• [Aim of the exercise]: Below is a block of records; reproduce all of them exactly and leave out any pictures.

(Source texts of formatted documents)
*****
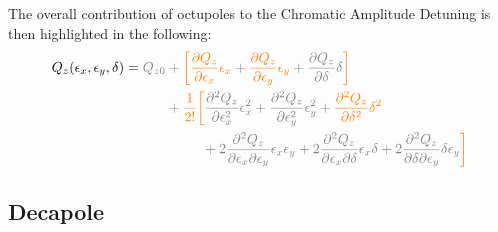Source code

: The overall contribution of octupoles to the Chromatic Amplitude Detuning is then highlighted in
the following:
\begin{equation}
\begin{aligned}
Q_z(\epsilon_x, \epsilon_y, \delta) = \color{gray}Q_{z0} &\color{gray}+
                                                \textcolor{orange}{\biggl[}
                                                   \textcolor{orange}{\frac{\partial Q_z}{\partial \epsilon_x} \epsilon_x}
                                                 + \textcolor{orange}{\frac{\partial Q_z}{\partial \epsilon_y} \epsilon_y}
                                                 + \frac{\partial Q_z}{\partial \delta} \delta
                                                \textcolor{orange}{\biggr]} \\
                                             &\color{gray}
                                             + \textcolor{orange}{\frac{1}{2!} \biggl[}
                                                   \frac{\partial^2Q_z}{\partial \epsilon_x^2}\epsilon_x^2 
                                                 + \frac{\partial^2Q_z}{\partial \epsilon_y^2}\epsilon_y^2
                                                 + \textcolor{orange}{\frac{\partial^2 Q_z}{\partial \delta^2} \delta^2}  \\
                                             &\;\begin{aligned}
                                             \phantom{+ \frac{1}{2!} \biggl[}
                                               & \color{gray}
                                               + 2 \frac{\partial^2Q_z}{\partial \epsilon_x \partial \epsilon_y}\epsilon_x \epsilon_y
                                                  + 2 \frac{\partial^2Q_z}{\partial \epsilon_x \partial \delta}\epsilon_x \delta
                                                  + 2 \frac{\partial^2Q_z}{\partial \delta \partial \epsilon_y} \delta \epsilon_y
                                             \textcolor{orange}{\biggr]} \\
                                             \end{aligned} 
\end{aligned}
\end{equation}


\subsection{Decapole}\label{decapole-2}

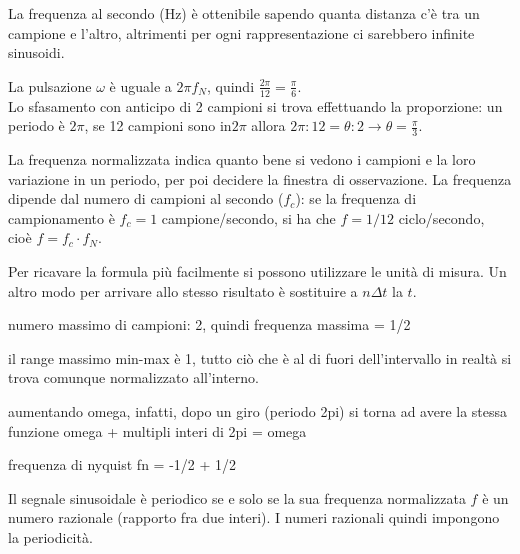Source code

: La frequenza al secondo (Hz) è ottenibile sapendo quanta distanza c'è tra un campione e l'altro, altrimenti per ogni rappresentazione ci sarebbero infinite sinusoidi.

La pulsazione $\omega$ è uguale a $2\pi f_N$, quindi $\frac{2\pi}{12} = \frac{\pi}{6}$. \\
Lo sfasamento con anticipo di 2 campioni si trova effettuando la proporzione: un periodo è $2\pi$, se 12 campioni sono in$2\pi$ allora $2\pi : 12 = \theta : 2 \rightarrow \theta = \frac{\pi}{3}$.

La frequenza normalizzata indica quanto bene si vedono i campioni e la loro variazione in un periodo, per poi decidere la finestra di osservazione. La frequenza dipende dal numero di campioni al secondo ($f_c$): se la frequenza di campionamento è $f_c = 1$ campione/secondo, si ha che $f = 1/12$ ciclo/secondo, cioè $f = f_c \cdot f_N$.

Per ricavare la formula più facilmente si possono utilizzare le unità di misura. Un altro modo per arrivare allo stesso risultato è sostituire a $n\Delta t$ la $t$.


numero massimo di campioni: 2, quindi frequenza massima = 1/2

il range massimo min-max è 1, tutto ciò che è al di fuori dell'intervallo in realtà si trova comunque normalizzato all'interno.

aumentando omega, infatti, dopo un giro (periodo 2pi) si torna ad avere la stessa funzione
omega + multipli interi di 2pi = omega

frequenza di nyquist fn = -1/2 + 1/2

Il segnale sinusoidale è periodico se e solo se la sua frequenza normalizzata $f$ è un numero razionale (rapporto fra due interi). I numeri razionali quindi impongono la periodicità. 

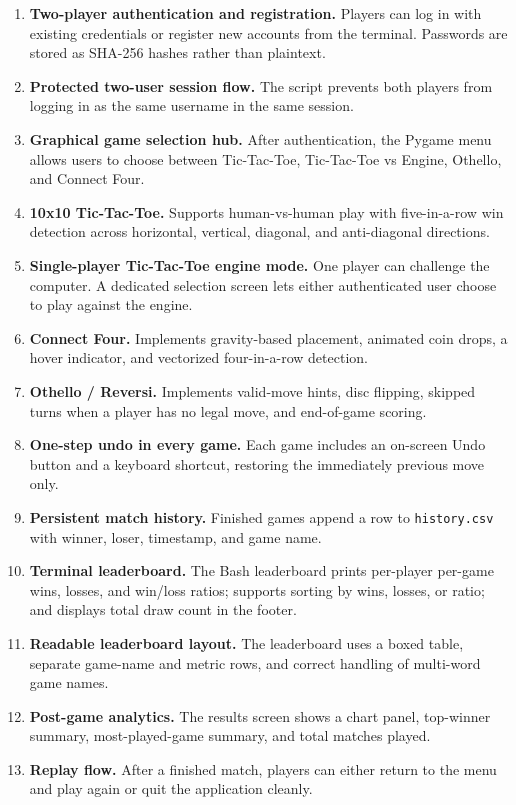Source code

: \documentclass[12pt,a4paper]{article}
\begin{document}
\begin{enumerate}[leftmargin=*]
    \item \textbf{Two-player authentication and registration.} Players can log in with existing credentials or register new accounts from the terminal. Passwords are stored as SHA-256 hashes rather than plaintext.
    \item \textbf{Protected two-user session flow.} The script prevents both players from logging in as the same username in the same session.
    \item \textbf{Graphical game selection hub.} After authentication, the Pygame menu allows users to choose between Tic-Tac-Toe, Tic-Tac-Toe vs Engine, Othello, and Connect Four.
    \item \textbf{10x10 Tic-Tac-Toe.} Supports human-vs-human play with five-in-a-row win detection across horizontal, vertical, diagonal, and anti-diagonal directions.
    \item \textbf{Single-player Tic-Tac-Toe engine mode.} One player can challenge the computer. A dedicated selection screen lets either authenticated user choose to play against the engine.
    \item \textbf{Connect Four.} Implements gravity-based placement, animated coin drops, a hover indicator, and vectorized four-in-a-row detection.
    \item \textbf{Othello / Reversi.} Implements valid-move hints, disc flipping, skipped turns when a player has no legal move, and end-of-game scoring.
    \item \textbf{One-step undo in every game.} Each game includes an on-screen Undo button and a keyboard shortcut, restoring the immediately previous move only.
    \item \textbf{Persistent match history.} Finished games append a row to \texttt{history.csv} with winner, loser, timestamp, and game name.
    \item \textbf{Terminal leaderboard.} The Bash leaderboard prints per-player per-game wins, losses, and win/loss ratios; supports sorting by wins, losses, or ratio; and displays total draw count in the footer.
    \item \textbf{Readable leaderboard layout.} The leaderboard uses a boxed table, separate game-name and metric rows, and correct handling of multi-word game names.
    \item \textbf{Post-game analytics.} The results screen shows a chart panel, top-winner summary, most-played-game summary, and total matches played.
    \item \textbf{Replay flow.} After a finished match, players can either return to the menu and play again or quit the application cleanly.
\end{enumerate}
\end{document}
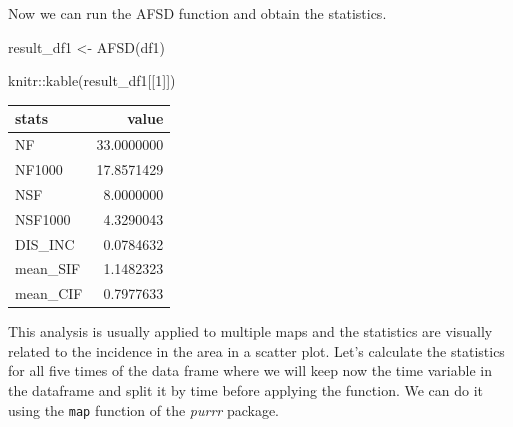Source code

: \documentclass[
  letterpaper,
  DIV=11,
  numbers=noendperiod]{scrreprt}
\newenvironment{Shaded}{\begin{snugshade}}{\end{snugshade}}
\newcommand{\CommentTok}[1]{\textcolor[rgb]{0.37,0.37,0.37}{#1}}
\newcommand{\DecValTok}[1]{\textcolor[rgb]{0.68,0.00,0.00}{#1}}
\newcommand{\FunctionTok}[1]{\textcolor[rgb]{0.28,0.35,0.67}{#1}}
\newcommand{\NormalTok}[1]{\textcolor[rgb]{0.00,0.23,0.31}{#1}}
\newcommand{\OtherTok}[1]{\textcolor[rgb]{0.00,0.23,0.31}{#1}}
\newcommand{\SpecialCharTok}[1]{\textcolor[rgb]{0.37,0.37,0.37}{#1}}
\begin{document}
Now we can run the AFSD function and obtain the statistics.

\begin{Shaded}
\begin{Highlighting}[]
\NormalTok{result\_df1 }\OtherTok{\textless{}{-}} \FunctionTok{AFSD}\NormalTok{(df1)}

\NormalTok{knitr}\SpecialCharTok{::}\FunctionTok{kable}\NormalTok{(result\_df1[[}\DecValTok{1}\NormalTok{]])}
\end{Highlighting}
\end{Shaded}

\begin{longtable}[]{@{}lr@{}}
\toprule\noalign{}
stats & value \\
\midrule\noalign{}
\endhead
\bottomrule\noalign{}
\endlastfoot
NF & 33.0000000 \\
NF1000 & 17.8571429 \\
NSF & 8.0000000 \\
NSF1000 & 4.3290043 \\
DIS\_INC & 0.0784632 \\
mean\_SIF & 1.1482323 \\
mean\_CIF & 0.7977633 \\
\end{longtable}

This analysis is usually applied to multiple maps and the statistics are
visually related to the incidence in the area in a scatter plot. Let's
calculate the statistics for all five times of the data frame where we
will keep now the time variable in the dataframe and split it by time
before applying the function. We can do it using the \texttt{map}
function of the \emph{purrr} package.

\begin{Shaded}
\end{Shaded}
\end{document}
*****
• [Response for this exercise]:
Source code

: The overall contribution of octupoles to the Chromatic Amplitude Detuning is then highlighted in
the following:
\begin{equation}
\begin{aligned}
Q_z(\epsilon_x, \epsilon_y, \delta) = \color{gray}Q_{z0} &\color{gray}+
                                                \textcolor{orange}{\biggl[}
                                                   \textcolor{orange}{\frac{\partial Q_z}{\partial \epsilon_x} \epsilon_x}
                                                 + \textcolor{orange}{\frac{\partial Q_z}{\partial \epsilon_y} \epsilon_y}
                                                 + \frac{\partial Q_z}{\partial \delta} \delta
                                                \textcolor{orange}{\biggr]} \\
                                             &\color{gray}
                                             + \textcolor{orange}{\frac{1}{2!} \biggl[}
                                                   \frac{\partial^2Q_z}{\partial \epsilon_x^2}\epsilon_x^2 
                                                 + \frac{\partial^2Q_z}{\partial \epsilon_y^2}\epsilon_y^2
                                                 + \textcolor{orange}{\frac{\partial^2 Q_z}{\partial \delta^2} \delta^2}  \\
                                             &\;\begin{aligned}
                                             \phantom{+ \frac{1}{2!} \biggl[}
                                               & \color{gray}
                                               + 2 \frac{\partial^2Q_z}{\partial \epsilon_x \partial \epsilon_y}\epsilon_x \epsilon_y
                                                  + 2 \frac{\partial^2Q_z}{\partial \epsilon_x \partial \delta}\epsilon_x \delta
                                                  + 2 \frac{\partial^2Q_z}{\partial \delta \partial \epsilon_y} \delta \epsilon_y
                                             \textcolor{orange}{\biggr]} \\
                                             \end{aligned} 
\end{aligned}
\end{equation}


\subsection{Decapole}\label{decapole-2}

Source code

: La frequenza al secondo (Hz) è ottenibile sapendo quanta distanza c'è tra un campione e l'altro, altrimenti per ogni rappresentazione ci sarebbero infinite sinusoidi.

La pulsazione $\omega$ è uguale a $2\pi f_N$, quindi $\frac{2\pi}{12} = \frac{\pi}{6}$. \\
Lo sfasamento con anticipo di 2 campioni si trova effettuando la proporzione: un periodo è $2\pi$, se 12 campioni sono in$2\pi$ allora $2\pi : 12 = \theta : 2 \rightarrow \theta = \frac{\pi}{3}$.

La frequenza normalizzata indica quanto bene si vedono i campioni e la loro variazione in un periodo, per poi decidere la finestra di osservazione. La frequenza dipende dal numero di campioni al secondo ($f_c$): se la frequenza di campionamento è $f_c = 1$ campione/secondo, si ha che $f = 1/12$ ciclo/secondo, cioè $f = f_c \cdot f_N$.

Per ricavare la formula più facilmente si possono utilizzare le unità di misura. Un altro modo per arrivare allo stesso risultato è sostituire a $n\Delta t$ la $t$.


numero massimo di campioni: 2, quindi frequenza massima = 1/2

il range massimo min-max è 1, tutto ciò che è al di fuori dell'intervallo in realtà si trova comunque normalizzato all'interno.

aumentando omega, infatti, dopo un giro (periodo 2pi) si torna ad avere la stessa funzione
omega + multipli interi di 2pi = omega

frequenza di nyquist fn = -1/2 + 1/2

Il segnale sinusoidale è periodico se e solo se la sua frequenza normalizzata $f$ è un numero razionale (rapporto fra due interi). I numeri razionali quindi impongono la periodicità. 

Source code

: \documentclass[12pt,a4paper]{article}
\begin{document}
\begin{enumerate}[leftmargin=*]
    \item \textbf{Two-player authentication and registration.} Players can log in with existing credentials or register new accounts from the terminal. Passwords are stored as SHA-256 hashes rather than plaintext.
    \item \textbf{Protected two-user session flow.} The script prevents both players from logging in as the same username in the same session.
    \item \textbf{Graphical game selection hub.} After authentication, the Pygame menu allows users to choose between Tic-Tac-Toe, Tic-Tac-Toe vs Engine, Othello, and Connect Four.
    \item \textbf{10x10 Tic-Tac-Toe.} Supports human-vs-human play with five-in-a-row win detection across horizontal, vertical, diagonal, and anti-diagonal directions.
    \item \textbf{Single-player Tic-Tac-Toe engine mode.} One player can challenge the computer. A dedicated selection screen lets either authenticated user choose to play against the engine.
    \item \textbf{Connect Four.} Implements gravity-based placement, animated coin drops, a hover indicator, and vectorized four-in-a-row detection.
    \item \textbf{Othello / Reversi.} Implements valid-move hints, disc flipping, skipped turns when a player has no legal move, and end-of-game scoring.
    \item \textbf{One-step undo in every game.} Each game includes an on-screen Undo button and a keyboard shortcut, restoring the immediately previous move only.
    \item \textbf{Persistent match history.} Finished games append a row to \texttt{history.csv} with winner, loser, timestamp, and game name.
    \item \textbf{Terminal leaderboard.} The Bash leaderboard prints per-player per-game wins, losses, and win/loss ratios; supports sorting by wins, losses, or ratio; and displays total draw count in the footer.
    \item \textbf{Readable leaderboard layout.} The leaderboard uses a boxed table, separate game-name and metric rows, and correct handling of multi-word game names.
    \item \textbf{Post-game analytics.} The results screen shows a chart panel, top-winner summary, most-played-game summary, and total matches played.
    \item \textbf{Replay flow.} After a finished match, players can either return to the menu and play again or quit the application cleanly.
\end{enumerate}
\end{document}
Source code

: \documentclass[
  letterpaper,
  DIV=11,
  numbers=noendperiod]{scrreprt}
\newenvironment{Shaded}{\begin{snugshade}}{\end{snugshade}}
\newcommand{\CommentTok}[1]{\textcolor[rgb]{0.37,0.37,0.37}{#1}}
\newcommand{\DecValTok}[1]{\textcolor[rgb]{0.68,0.00,0.00}{#1}}
\newcommand{\FunctionTok}[1]{\textcolor[rgb]{0.28,0.35,0.67}{#1}}
\newcommand{\NormalTok}[1]{\textcolor[rgb]{0.00,0.23,0.31}{#1}}
\newcommand{\OtherTok}[1]{\textcolor[rgb]{0.00,0.23,0.31}{#1}}
\newcommand{\SpecialCharTok}[1]{\textcolor[rgb]{0.37,0.37,0.37}{#1}}
\begin{document}
Now we can run the AFSD function and obtain the statistics.

\begin{Shaded}
\begin{Highlighting}[]
\NormalTok{result\_df1 }\OtherTok{\textless{}{-}} \FunctionTok{AFSD}\NormalTok{(df1)}

\NormalTok{knitr}\SpecialCharTok{::}\FunctionTok{kable}\NormalTok{(result\_df1[[}\DecValTok{1}\NormalTok{]])}
\end{Highlighting}
\end{Shaded}

\begin{longtable}[]{@{}lr@{}}
\toprule\noalign{}
stats & value \\
\midrule\noalign{}
\endhead
\bottomrule\noalign{}
\endlastfoot
NF & 33.0000000 \\
NF1000 & 17.8571429 \\
NSF & 8.0000000 \\
NSF1000 & 4.3290043 \\
DIS\_INC & 0.0784632 \\
mean\_SIF & 1.1482323 \\
mean\_CIF & 0.7977633 \\
\end{longtable}

This analysis is usually applied to multiple maps and the statistics are
visually related to the incidence in the area in a scatter plot. Let's
calculate the statistics for all five times of the data frame where we
will keep now the time variable in the dataframe and split it by time
before applying the function. We can do it using the \texttt{map}
function of the \emph{purrr} package.

\begin{Shaded}
\end{Shaded}
\end{document}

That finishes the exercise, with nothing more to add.